§ Exercise prompt
Once you have read the listing, write it all out exactly.

§ Data shown
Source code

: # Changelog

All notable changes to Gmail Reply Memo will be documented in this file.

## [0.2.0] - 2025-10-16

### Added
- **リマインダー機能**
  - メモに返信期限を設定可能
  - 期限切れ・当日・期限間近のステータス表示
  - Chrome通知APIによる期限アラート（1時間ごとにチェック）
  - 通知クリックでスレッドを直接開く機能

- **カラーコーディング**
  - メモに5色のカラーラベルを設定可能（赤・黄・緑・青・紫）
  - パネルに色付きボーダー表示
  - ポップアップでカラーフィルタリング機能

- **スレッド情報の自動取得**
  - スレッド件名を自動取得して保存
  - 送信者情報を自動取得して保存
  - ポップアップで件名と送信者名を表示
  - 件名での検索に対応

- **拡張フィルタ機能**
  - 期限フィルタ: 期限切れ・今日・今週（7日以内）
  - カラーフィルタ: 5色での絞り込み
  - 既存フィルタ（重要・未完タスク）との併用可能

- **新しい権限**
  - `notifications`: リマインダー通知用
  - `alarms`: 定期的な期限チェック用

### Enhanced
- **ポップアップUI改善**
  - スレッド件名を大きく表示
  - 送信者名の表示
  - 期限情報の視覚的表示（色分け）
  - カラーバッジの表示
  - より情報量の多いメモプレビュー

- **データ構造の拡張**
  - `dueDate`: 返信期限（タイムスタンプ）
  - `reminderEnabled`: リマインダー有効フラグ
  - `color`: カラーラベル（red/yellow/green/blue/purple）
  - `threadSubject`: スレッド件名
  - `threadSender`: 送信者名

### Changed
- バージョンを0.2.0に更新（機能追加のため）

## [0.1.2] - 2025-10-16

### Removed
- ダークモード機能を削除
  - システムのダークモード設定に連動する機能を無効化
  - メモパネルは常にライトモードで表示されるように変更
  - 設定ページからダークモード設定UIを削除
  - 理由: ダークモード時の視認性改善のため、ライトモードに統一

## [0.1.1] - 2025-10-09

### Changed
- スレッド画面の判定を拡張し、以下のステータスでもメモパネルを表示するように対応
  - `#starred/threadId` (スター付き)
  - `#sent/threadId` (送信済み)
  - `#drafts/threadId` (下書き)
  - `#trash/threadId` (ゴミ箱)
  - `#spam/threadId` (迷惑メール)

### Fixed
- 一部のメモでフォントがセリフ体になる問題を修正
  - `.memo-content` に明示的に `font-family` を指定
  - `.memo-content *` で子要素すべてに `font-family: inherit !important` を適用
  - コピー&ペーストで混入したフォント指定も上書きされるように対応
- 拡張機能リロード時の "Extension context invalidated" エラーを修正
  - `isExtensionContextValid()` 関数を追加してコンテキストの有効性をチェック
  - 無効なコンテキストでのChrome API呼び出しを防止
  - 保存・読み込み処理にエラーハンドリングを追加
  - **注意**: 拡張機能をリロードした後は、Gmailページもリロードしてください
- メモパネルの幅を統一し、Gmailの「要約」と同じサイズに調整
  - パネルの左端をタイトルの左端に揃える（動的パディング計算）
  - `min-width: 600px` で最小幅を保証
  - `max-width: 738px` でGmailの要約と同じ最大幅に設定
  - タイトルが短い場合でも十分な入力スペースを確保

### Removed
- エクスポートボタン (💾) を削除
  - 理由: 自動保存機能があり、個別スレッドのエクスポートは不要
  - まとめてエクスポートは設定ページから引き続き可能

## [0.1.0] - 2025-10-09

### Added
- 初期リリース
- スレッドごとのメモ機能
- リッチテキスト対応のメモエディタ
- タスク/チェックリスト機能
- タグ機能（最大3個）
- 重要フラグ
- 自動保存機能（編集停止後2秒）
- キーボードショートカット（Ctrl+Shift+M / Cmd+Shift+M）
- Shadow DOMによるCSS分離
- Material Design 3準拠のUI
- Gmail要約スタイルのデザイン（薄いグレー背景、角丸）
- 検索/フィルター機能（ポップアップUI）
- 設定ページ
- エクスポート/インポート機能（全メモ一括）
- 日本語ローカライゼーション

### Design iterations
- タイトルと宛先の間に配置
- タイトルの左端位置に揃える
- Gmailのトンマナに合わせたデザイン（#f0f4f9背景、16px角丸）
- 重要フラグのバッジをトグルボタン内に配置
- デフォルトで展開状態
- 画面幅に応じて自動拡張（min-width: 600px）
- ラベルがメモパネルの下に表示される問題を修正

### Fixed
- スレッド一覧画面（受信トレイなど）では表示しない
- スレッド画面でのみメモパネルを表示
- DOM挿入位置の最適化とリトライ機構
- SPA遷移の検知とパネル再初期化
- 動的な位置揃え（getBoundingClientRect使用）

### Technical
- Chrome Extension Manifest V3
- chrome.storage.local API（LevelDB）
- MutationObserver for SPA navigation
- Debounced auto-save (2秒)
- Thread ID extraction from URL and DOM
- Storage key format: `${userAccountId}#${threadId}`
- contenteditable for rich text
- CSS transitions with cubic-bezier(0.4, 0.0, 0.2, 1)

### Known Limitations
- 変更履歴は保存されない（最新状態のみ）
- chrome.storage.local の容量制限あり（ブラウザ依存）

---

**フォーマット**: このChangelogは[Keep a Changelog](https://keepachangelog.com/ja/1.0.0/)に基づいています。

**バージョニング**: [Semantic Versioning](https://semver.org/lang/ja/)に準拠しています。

§ Written answer
Source code

: # Changelog

All notable changes to Gmail Reply Memo will be documented in this file.

## [0.2.0] - 2025-10-16

### Added
- **リマインダー機能**
  - メモに返信期限を設定可能
  - 期限切れ・当日・期限間近のステータス表示
  - Chrome通知APIによる期限アラート（1時間ごとにチェック）
  - 通知クリックでスレッドを直接開く機能

- **カラーコーディング**
  - メモに5色のカラーラベルを設定可能（赤・黄・緑・青・紫）
  - パネルに色付きボーダー表示
  - ポップアップでカラーフィルタリング機能

- **スレッド情報の自動取得**
  - スレッド件名を自動取得して保存
  - 送信者情報を自動取得して保存
  - ポップアップで件名と送信者名を表示
  - 件名での検索に対応

- **拡張フィルタ機能**
  - 期限フィルタ: 期限切れ・今日・今週（7日以内）
  - カラーフィルタ: 5色での絞り込み
  - 既存フィルタ（重要・未完タスク）との併用可能

- **新しい権限**
  - `notifications`: リマインダー通知用
  - `alarms`: 定期的な期限チェック用

### Enhanced
- **ポップアップUI改善**
  - スレッド件名を大きく表示
  - 送信者名の表示
  - 期限情報の視覚的表示（色分け）
  - カラーバッジの表示
  - より情報量の多いメモプレビュー

- **データ構造の拡張**
  - `dueDate`: 返信期限（タイムスタンプ）
  - `reminderEnabled`: リマインダー有効フラグ
  - `color`: カラーラベル（red/yellow/green/blue/purple）
  - `threadSubject`: スレッド件名
  - `threadSender`: 送信者名

### Changed
- バージョンを0.2.0に更新（機能追加のため）

## [0.1.2] - 2025-10-16

### Removed
- ダークモード機能を削除
  - システムのダークモード設定に連動する機能を無効化
  - メモパネルは常にライトモードで表示されるように変更
  - 設定ページからダークモード設定UIを削除
  - 理由: ダークモード時の視認性改善のため、ライトモードに統一

## [0.1.1] - 2025-10-09

### Changed
- スレッド画面の判定を拡張し、以下のステータスでもメモパネルを表示するように対応
  - `#starred/threadId` (スター付き)
  - `#sent/threadId` (送信済み)
  - `#drafts/threadId` (下書き)
  - `#trash/threadId` (ゴミ箱)
  - `#spam/threadId` (迷惑メール)

### Fixed
- 一部のメモでフォントがセリフ体になる問題を修正
  - `.memo-content` に明示的に `font-family` を指定
  - `.memo-content *` で子要素すべてに `font-family: inherit !important` を適用
  - コピー&ペーストで混入したフォント指定も上書きされるように対応
- 拡張機能リロード時の "Extension context invalidated" エラーを修正
  - `isExtensionContextValid()` 関数を追加してコンテキストの有効性をチェック
  - 無効なコンテキストでのChrome API呼び出しを防止
  - 保存・読み込み処理にエラーハンドリングを追加
  - **注意**: 拡張機能をリロードした後は、Gmailページもリロードしてください
- メモパネルの幅を統一し、Gmailの「要約」と同じサイズに調整
  - パネルの左端をタイトルの左端に揃える（動的パディング計算）
  - `min-width: 600px` で最小幅を保証
  - `max-width: 738px` でGmailの要約と同じ最大幅に設定
  - タイトルが短い場合でも十分な入力スペースを確保

### Removed
- エクスポートボタン (💾) を削除
  - 理由: 自動保存機能があり、個別スレッドのエクスポートは不要
  - まとめてエクスポートは設定ページから引き続き可能

## [0.1.0] - 2025-10-09

### Added
- 初期リリース
- スレッドごとのメモ機能
- リッチテキスト対応のメモエディタ
- タスク/チェックリスト機能
- タグ機能（最大3個）
- 重要フラグ
- 自動保存機能（編集停止後2秒）
- キーボードショートカット（Ctrl+Shift+M / Cmd+Shift+M）
- Shadow DOMによるCSS分離
- Material Design 3準拠のUI
- Gmail要約スタイルのデザイン（薄いグレー背景、角丸）
- 検索/フィルター機能（ポップアップUI）
- 設定ページ
- エクスポート/インポート機能（全メモ一括）
- 日本語ローカライゼーション

### Design iterations
- タイトルと宛先の間に配置
- タイトルの左端位置に揃える
- Gmailのトンマナに合わせたデザイン（#f0f4f9背景、16px角丸）
- 重要フラグのバッジをトグルボタン内に配置
- デフォルトで展開状態
- 画面幅に応じて自動拡張（min-width: 600px）
- ラベルがメモパネルの下に表示される問題を修正

### Fixed
- スレッド一覧画面（受信トレイなど）では表示しない
- スレッド画面でのみメモパネルを表示
- DOM挿入位置の最適化とリトライ機構
- SPA遷移の検知とパネル再初期化
- 動的な位置揃え（getBoundingClientRect使用）

### Technical
- Chrome Extension Manifest V3
- chrome.storage.local API（LevelDB）
- MutationObserver for SPA navigation
- Debounced auto-save (2秒)
- Thread ID extraction from URL and DOM
- Storage key format: `${userAccountId}#${threadId}`
- contenteditable for rich text
- CSS transitions with cubic-bezier(0.4, 0.0, 0.2, 1)

### Known Limitations
- 変更履歴は保存されない（最新状態のみ）
- chrome.storage.local の容量制限あり（ブラウザ依存）

---

**フォーマット**: このChangelogは[Keep a Changelog](https://keepachangelog.com/ja/1.0.0/)に基づいています。

**バージョニング**: [Semantic Versioning](https://semver.org/lang/ja/)に準拠しています。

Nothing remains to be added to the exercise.